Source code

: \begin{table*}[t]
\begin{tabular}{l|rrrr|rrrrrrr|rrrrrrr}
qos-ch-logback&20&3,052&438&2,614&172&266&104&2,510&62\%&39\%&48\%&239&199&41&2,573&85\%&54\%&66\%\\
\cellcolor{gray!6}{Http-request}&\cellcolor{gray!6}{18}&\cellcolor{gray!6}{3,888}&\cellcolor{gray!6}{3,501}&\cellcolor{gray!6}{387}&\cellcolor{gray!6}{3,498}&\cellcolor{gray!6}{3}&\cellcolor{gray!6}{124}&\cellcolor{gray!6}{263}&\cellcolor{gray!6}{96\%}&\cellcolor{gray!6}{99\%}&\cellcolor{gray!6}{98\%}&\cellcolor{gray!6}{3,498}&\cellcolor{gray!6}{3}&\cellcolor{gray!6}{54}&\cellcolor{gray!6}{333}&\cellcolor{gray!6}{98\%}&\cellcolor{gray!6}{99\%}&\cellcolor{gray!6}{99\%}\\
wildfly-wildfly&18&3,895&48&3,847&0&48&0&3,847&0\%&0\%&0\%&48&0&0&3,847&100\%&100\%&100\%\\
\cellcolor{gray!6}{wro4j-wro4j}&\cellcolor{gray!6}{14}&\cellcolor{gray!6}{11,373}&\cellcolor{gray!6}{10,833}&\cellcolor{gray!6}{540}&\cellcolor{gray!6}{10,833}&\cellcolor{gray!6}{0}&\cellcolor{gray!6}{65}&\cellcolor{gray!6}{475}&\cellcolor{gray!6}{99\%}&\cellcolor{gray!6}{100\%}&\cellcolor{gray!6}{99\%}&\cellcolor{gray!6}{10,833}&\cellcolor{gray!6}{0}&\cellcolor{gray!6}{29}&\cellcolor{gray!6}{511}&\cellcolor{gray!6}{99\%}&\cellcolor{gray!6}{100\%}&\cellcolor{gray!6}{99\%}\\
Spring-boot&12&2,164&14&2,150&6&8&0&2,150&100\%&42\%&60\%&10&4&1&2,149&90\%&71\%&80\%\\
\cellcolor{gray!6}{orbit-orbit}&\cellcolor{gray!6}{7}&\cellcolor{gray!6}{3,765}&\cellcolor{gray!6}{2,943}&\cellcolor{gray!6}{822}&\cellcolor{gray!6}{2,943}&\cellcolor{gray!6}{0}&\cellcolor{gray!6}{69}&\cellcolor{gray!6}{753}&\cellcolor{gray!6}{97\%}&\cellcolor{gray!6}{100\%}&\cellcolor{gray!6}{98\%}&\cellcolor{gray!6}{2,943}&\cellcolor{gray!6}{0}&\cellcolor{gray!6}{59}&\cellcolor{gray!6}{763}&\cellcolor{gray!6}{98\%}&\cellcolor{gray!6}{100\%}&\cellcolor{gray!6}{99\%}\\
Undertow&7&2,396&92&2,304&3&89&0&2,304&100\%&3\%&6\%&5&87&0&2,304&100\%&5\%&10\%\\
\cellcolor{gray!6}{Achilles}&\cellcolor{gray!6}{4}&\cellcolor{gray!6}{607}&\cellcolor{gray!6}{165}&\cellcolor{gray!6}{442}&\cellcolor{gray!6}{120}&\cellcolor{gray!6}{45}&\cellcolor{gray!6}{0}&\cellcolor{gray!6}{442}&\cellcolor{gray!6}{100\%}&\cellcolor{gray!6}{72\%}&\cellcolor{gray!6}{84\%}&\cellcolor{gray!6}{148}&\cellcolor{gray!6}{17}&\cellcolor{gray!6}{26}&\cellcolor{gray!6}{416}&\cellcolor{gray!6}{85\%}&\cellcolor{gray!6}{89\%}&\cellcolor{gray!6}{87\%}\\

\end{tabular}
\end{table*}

....................

Brief = What lines above hold the word "begin"? Pull each one out.

Task output =
: \begin{table*}[t]
\begin{tabular}{l|rrrr|rrrrrrr|rrrrrrr}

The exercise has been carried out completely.